* **To do**: Your output should consist of the lines from the first line of the records below through the one with "## Compatibility", exactly, minus the pictures.

* **Saved entries**:
_____
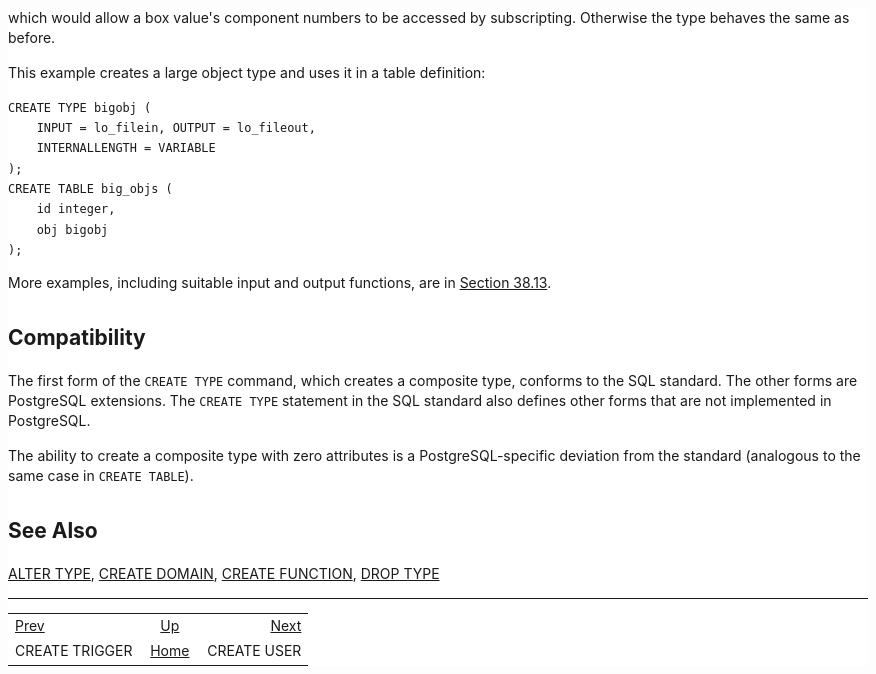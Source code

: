 which would allow a box value's component numbers to be accessed by subscripting. Otherwise the type behaves the same as before.

This example creates a large object type and uses it in a table definition:

    CREATE TYPE bigobj (
        INPUT = lo_filein, OUTPUT = lo_fileout,
        INTERNALLENGTH = VARIABLE
    );
    CREATE TABLE big_objs (
        id integer,
        obj bigobj
    );

More examples, including suitable input and output functions, are in [Section 38.13](xtypes.html "38.13. User-Defined Types").

## Compatibility

The first form of the `CREATE TYPE` command, which creates a composite type, conforms to the SQL standard. The other forms are PostgreSQL extensions. The `CREATE TYPE` statement in the SQL standard also defines other forms that are not implemented in PostgreSQL.

The ability to create a composite type with zero attributes is a PostgreSQL-specific deviation from the standard (analogous to the same case in `CREATE TABLE`).

## See Also

[ALTER TYPE](sql-altertype.html "ALTER TYPE"), [CREATE DOMAIN](sql-createdomain.html "CREATE DOMAIN"), [CREATE FUNCTION](sql-createfunction.html "CREATE FUNCTION"), [DROP TYPE](sql-droptype.html "DROP TYPE")

***

|                                                  |                                                       |                                            |
| :----------------------------------------------- | :---------------------------------------------------: | -----------------------------------------: |
| [Prev](sql-createtrigger.html "CREATE TRIGGER")  |         [Up](sql-commands.html "SQL Commands")        |  [Next](sql-createuser.html "CREATE USER") |
| CREATE TRIGGER                                   | [Home](index.html "PostgreSQL 17devel Documentation") |                                CREATE USER |
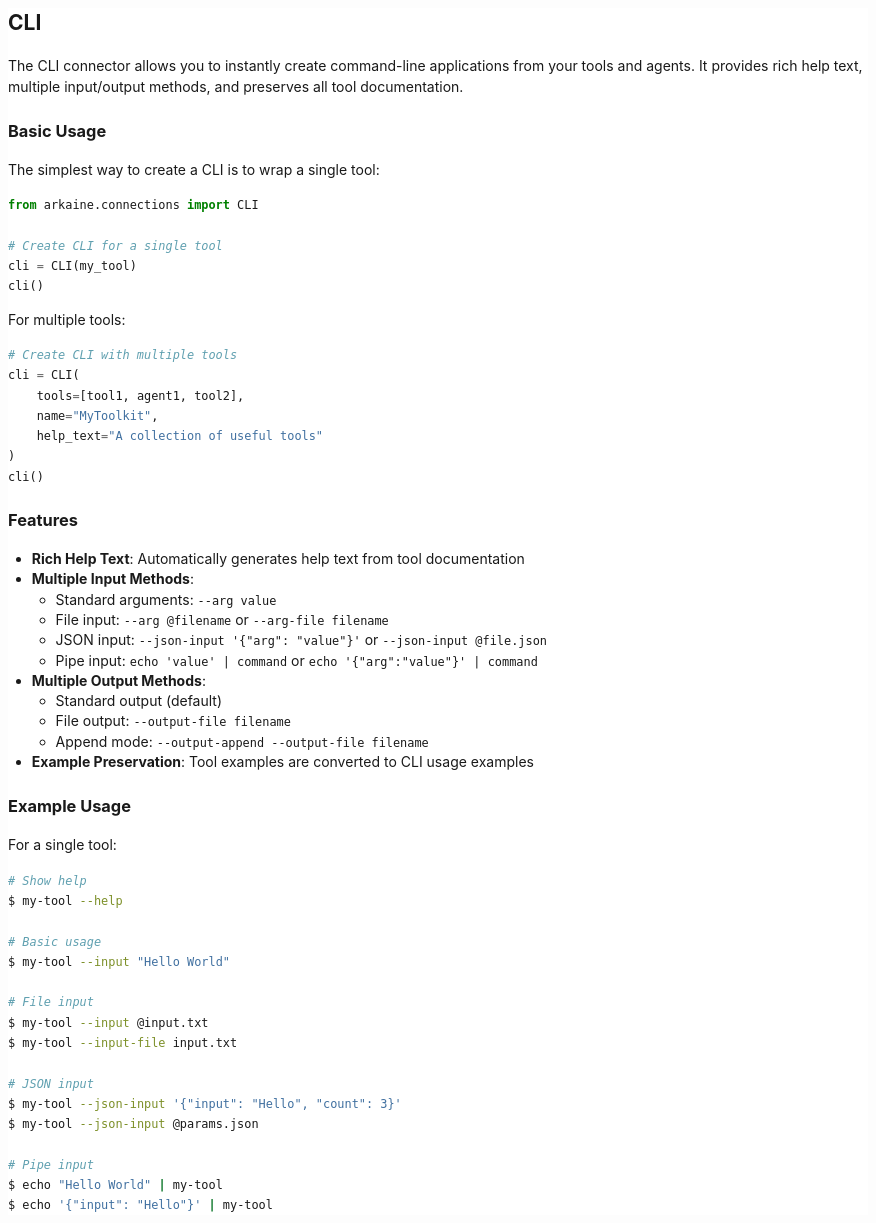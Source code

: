 
## CLI

The CLI connector allows you to instantly create command-line applications from your tools and agents. It provides rich help text, multiple input/output methods, and preserves all tool documentation.

### Basic Usage

The simplest way to create a CLI is to wrap a single tool:

```python
from arkaine.connections import CLI

# Create CLI for a single tool
cli = CLI(my_tool)
cli()
```

For multiple tools:

```python
# Create CLI with multiple tools
cli = CLI(
    tools=[tool1, agent1, tool2],
    name="MyToolkit",
    help_text="A collection of useful tools"
)
cli()
```

### Features

- **Rich Help Text**: Automatically generates help text from tool documentation
- **Multiple Input Methods**:
  - Standard arguments: `--arg value`
  - File input: `--arg @filename` or `--arg-file filename`
  - JSON input: `--json-input '{"arg": "value"}'` or `--json-input @file.json`
  - Pipe input: `echo 'value' | command` or `echo '{"arg":"value"}' | command`
- **Multiple Output Methods**:
  - Standard output (default)
  - File output: `--output-file filename`
  - Append mode: `--output-append --output-file filename`
- **Example Preservation**: Tool examples are converted to CLI usage examples

### Example Usage

For a single tool:

```bash
# Show help
$ my-tool --help

# Basic usage
$ my-tool --input "Hello World"

# File input
$ my-tool --input @input.txt
$ my-tool --input-file input.txt

# JSON input
$ my-tool --json-input '{"input": "Hello", "count": 3}'
$ my-tool --json-input @params.json

# Pipe input
$ echo "Hello World" | my-tool
$ echo '{"input": "Hello"}' | my-tool

```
_____
* **Result below**:
Source code

: which would allow a box value's component numbers to be accessed by subscripting. Otherwise the type behaves the same as before.

This example creates a large object type and uses it in a table definition:

    CREATE TYPE bigobj (
        INPUT = lo_filein, OUTPUT = lo_fileout,
        INTERNALLENGTH = VARIABLE
    );
    CREATE TABLE big_objs (
        id integer,
        obj bigobj
    );

More examples, including suitable input and output functions, are in [Section 38.13](xtypes.html "38.13. User-Defined Types").

## Compatibility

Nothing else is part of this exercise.